Nonlocal modification of the Kerr metric

TL;DR

This paper introduces a nonlocal modification to the Kerr metric using an infinite derivative approach, analyzing its effects on rotating black holes and horizon positions.

Contribution

It develops a novel nonlocal Kerr metric model by modifying the Laplace operator with an exponential operator, providing new insights into black hole properties.

Findings

Derived a nonlocal Kerr metric using infinite derivatives.

Numerically analyzed the shift in event horizon due to nonlocality.

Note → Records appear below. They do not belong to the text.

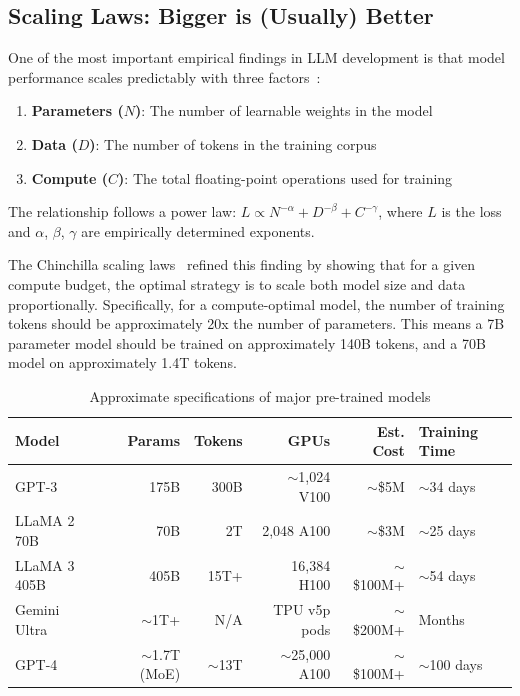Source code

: \subsection{Scaling Laws: Bigger is (Usually) Better}

One of the most important empirical findings in LLM development is that model performance scales predictably with three factors~\cite{kaplan2020scaling}:

\begin{enumerate}[leftmargin=*]
    \item \textbf{Parameters ($N$)}: The number of learnable weights in the model
    \item \textbf{Data ($D$)}: The number of tokens in the training corpus
    \item \textbf{Compute ($C$)}: The total floating-point operations used for training
\end{enumerate}

The relationship follows a power law: $L \propto N^{-\alpha} + D^{-\beta} + C^{-\gamma}$, where $L$ is the loss and $\alpha$, $\beta$, $\gamma$ are empirically determined exponents.

The Chinchilla scaling laws~\cite{hoffmann2022chinchilla} refined this finding by showing that for a given compute budget, the optimal strategy is to scale both model size and data proportionally. Specifically, for a compute-optimal model, the number of training tokens should be approximately 20x the number of parameters. This means a 7B parameter model should be trained on approximately 140B tokens, and a 70B model on approximately 1.4T tokens.

\begin{table}[htbp]
\centering
\caption{Approximate specifications of major pre-trained models}
\label{tab:model-specs}
\begin{tabularx}{\textwidth}{lrrrrX}
\toprule
\textbf{Model} & \textbf{Params} & \textbf{Tokens} & \textbf{GPUs} & \textbf{Est. Cost} & \textbf{Training Time} \\
\midrule
GPT-3        & 175B   & 300B    & $\sim$1,024 V100 & $\sim$\$5M     & $\sim$34 days \\
LLaMA 2 70B  & 70B    & 2T      & 2,048 A100  & $\sim$\$3M     & $\sim$25 days \\
LLaMA 3 405B & 405B   & 15T+    & 16,384 H100 & $\sim$\$100M+  & $\sim$54 days \\
Gemini Ultra  & $\sim$1T+ & N/A  & TPU v5p pods & $\sim$\$200M+  & Months \\
GPT-4        & $\sim$1.7T (MoE) & $\sim$13T & $\sim$25,000 A100 & $\sim$\$100M+ & $\sim$100 days \\
\bottomrule
\end{tabularx}
\end{table}

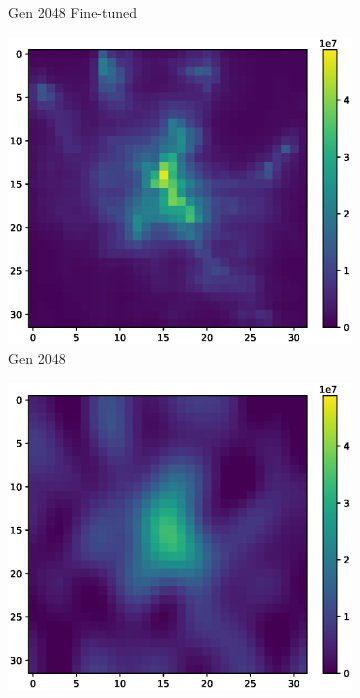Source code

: \begin{figure}
\begin{subfigure}[b]{0.32\textwidth}
        \caption{Gen 2048 Fine-tuned}
    \end{subfigure}
    \begin{subfigure}[b]{0.32\textwidth}
        \includegraphics[width=\textwidth]{figures/06_results/gaussian_plume_example/munich/gen_2048_20_db.eps}
        \caption{Gen 2048}
    \end{subfigure}
    \begin{subfigure}[b]{0.32\textwidth}
        \includegraphics[width=\textwidth]{figures/06_results/gaussian_plume_example/munich/bp_dct_snr_20_db.eps}

\end{subfigure}
\end{figure}
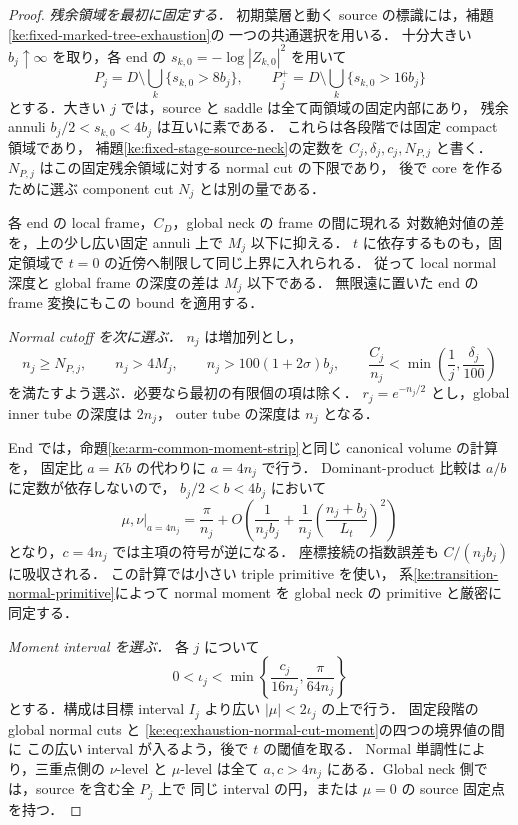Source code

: \begin{proof}
\emph{残余領域を最初に固定する．}
初期葉層と動く source の標識には，補題\ref{ke:fixed-marked-tree-exhaustion}の
一つの共通選択を用いる．
十分大きい $b_j\uparrow\infty$ を取り，各 end の
$s_{k,0}=-\log|Z_{k,0}|^2$ を用いて
\[
 P_j=D\setminus\bigcup_k\{s_{k,0}>8b_j\},\qquad
 P_j^+=D\setminus\bigcup_k\{s_{k,0}>16b_j\}
\]
とする．大きい $j$ では，source と saddle は全て両領域の固定内部にあり，
残余 annuli $b_j/2<s_{k,0}<4b_j$ は互いに素である．
これらは各段階では固定 compact 領域であり，
補題\ref{ke:fixed-stage-source-neck}の定数を
$C_j,\delta_j,c_j,N_{P,j}$ と書く．
$N_{P,j}$ はこの固定残余領域に対する normal cut の下限であり，
後で core を作るために選ぶ component cut $N_j$ とは別の量である．

各 end の local frame，$C_D$，global neck の frame の間に現れる
対数絶対値の差を，上の少し広い固定 annuli 上で $M_j$ 以下に抑える．
$t$ に依存するものも，固定領域で $t=0$ の近傍へ制限して同じ上界に入れられる．
従って local normal 深度と global frame の深度の差は $M_j$ 以下である．
無限遠に置いた end の frame 変換にもこの bound を適用する．

\emph{Normal cutoff を次に選ぶ．}
$n_j$ は増加列とし，
\[
 n_j\ge N_{P,j},\qquad n_j>4M_j,\qquad
 n_j>100(1+2\sigma)b_j,\qquad
 \frac{C_j}{n_j}<\min\left(\frac1j,\frac{\delta_j}{100}\right)
\]
を満たすよう選ぶ．必要なら最初の有限個の項は除く．
$r_j=e^{-n_j/2}$ とし，global inner tube の深度は $2n_j$，
outer tube の深度は $n_j$ となる．

End では，命題\ref{ke:arm-common-moment-strip}と同じ canonical volume の計算を，
固定比 $a=Kb$ の代わりに $a=4n_j$ で行う．
Dominant-product 比較は $a/b$ に定数が依存しないので，
$b_j/2<b<4b_j$ において
\begin{equation}\label{ke:eq:exhaustion-normal-cut-moment}
 \mu,\nu\big|_{a=4n_j}
 =\frac{\pi}{n_j}
  +O\left(\frac1{n_jb_j}
         +\frac1{n_j}\left(\frac{n_j+b_j}{L_t}\right)^2\right)
\end{equation}
となり，$c=4n_j$ では主項の符号が逆になる．
座標接続の指数誤差も $C/(n_jb_j)$ に吸収される．
この計算では小さい triple primitive を使い，
系\ref{ke:transition-normal-primitive}によって normal moment を global neck の
primitive と厳密に同定する．

\emph{Moment interval を選ぶ．}
各 $j$ について
\[
 0<\iota_j<\min\left\{\frac{c_j}{16n_j},\frac{\pi}{64n_j}\right\}
\]
とする．構成は目標 interval $I_j$ より広い $|\mu|<2\iota_j$ の上で行う．
固定段階の global normal cuts と
\eqref{ke:eq:exhaustion-normal-cut-moment}の四つの境界値の間に
この広い interval が入るよう，後で $t$ の閾値を取る．
Normal 単調性により，三重点側の $\nu$-level と $\mu$-level は全て
$a,c>4n_j$ にある．Global neck 側では，source を含む全 $P_j$ 上で
同じ interval の円，または $\mu=0$ の source 固定点を持つ．


\end{proof}
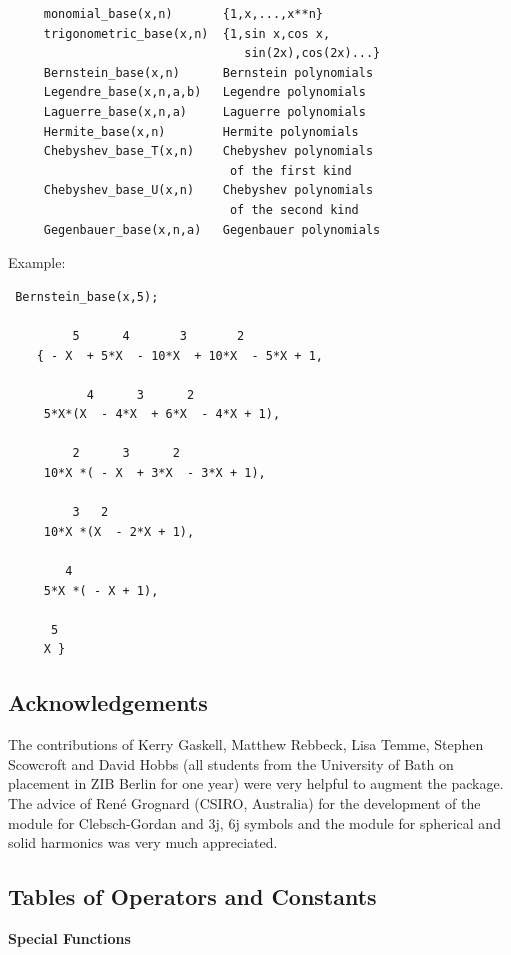 \begin{verbatim}
     monomial_base(x,n)       {1,x,...,x**n}
     trigonometric_base(x,n)  {1,sin x,cos x,
                                 sin(2x),cos(2x)...}
     Bernstein_base(x,n)      Bernstein polynomials
     Legendre_base(x,n,a,b)   Legendre polynomials
     Laguerre_base(x,n,a)     Laguerre polynomials
     Hermite_base(x,n)        Hermite polynomials
     Chebyshev_base_T(x,n)    Chebyshev polynomials
                               of the first kind
     Chebyshev_base_U(x,n)    Chebyshev polynomials
                               of the second kind
     Gegenbauer_base(x,n,a)   Gegenbauer polynomials
\end{verbatim}

Example:
\begin{verbatim}
 Bernstein_base(x,5);

         5      4       3       2
    { - X  + 5*X  - 10*X  + 10*X  - 5*X + 1,

           4      3      2
     5*X*(X  - 4*X  + 6*X  - 4*X + 1),

         2      3      2
     10*X *( - X  + 3*X  - 3*X + 1),

         3   2
     10*X *(X  - 2*X + 1),

        4
     5*X *( - X + 1),

      5
     X }

\end{verbatim}

\subsection{Acknowledgements}

The contributions of Kerry Gaskell, Matthew Rebbeck, Lisa Temme,
Stephen Scowcroft and David Hobbs (all students from the University of Bath
on placement in ZIB Berlin for one year) were very helpful
to augment the package. The advice of Ren\'e Grognard (CSIRO, Australia)
for the development of the module for Clebsch-Gordan and 3j, 6j symbols
and the module for spherical and solid harmonics was very much appreciated.

\subsection{Tables of Operators and Constants}
\hypertarget{SPECFNTAB1}{}

\textbf{Special Functions}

Discussed properties of rotating black holes in the nonlocal model.

Abstract

In the present paper, we discuss a nonlocal modification of the Kerr metric. Our starting point is the Kerr-Schild form of the Kerr metric $g_{\mu\nu}=\eta_{\mu\nu}+\Phi l_{\mu}l_{\mu}$. Using Newman's approach we identify a shear free null congruence $\boldsymbol{l}$ with the generators of the null cone with apex at a point $p$ in the complex space. The Kerr metric is obtained if the potential $\Phi$ is chosen to be a solution of the flat Laplace equation for a point source at the apex $p$. To construct the nonlocal modification of the Kerr metric we modify the Laplace operator $\triangle$ by its nonlocal version $\exp(-\ell^2\triangle)\triangle$. We found the potential $\Phi$ in such an infinite derivative (nonlocal) model and used it to construct the sought-for nonlocal modification of the Kerr metric. The properties of the rotating black holes in this model are discussed. In particular, we derived and numerically solved the equation for a shift of the position of the event horizon due to nonlocality.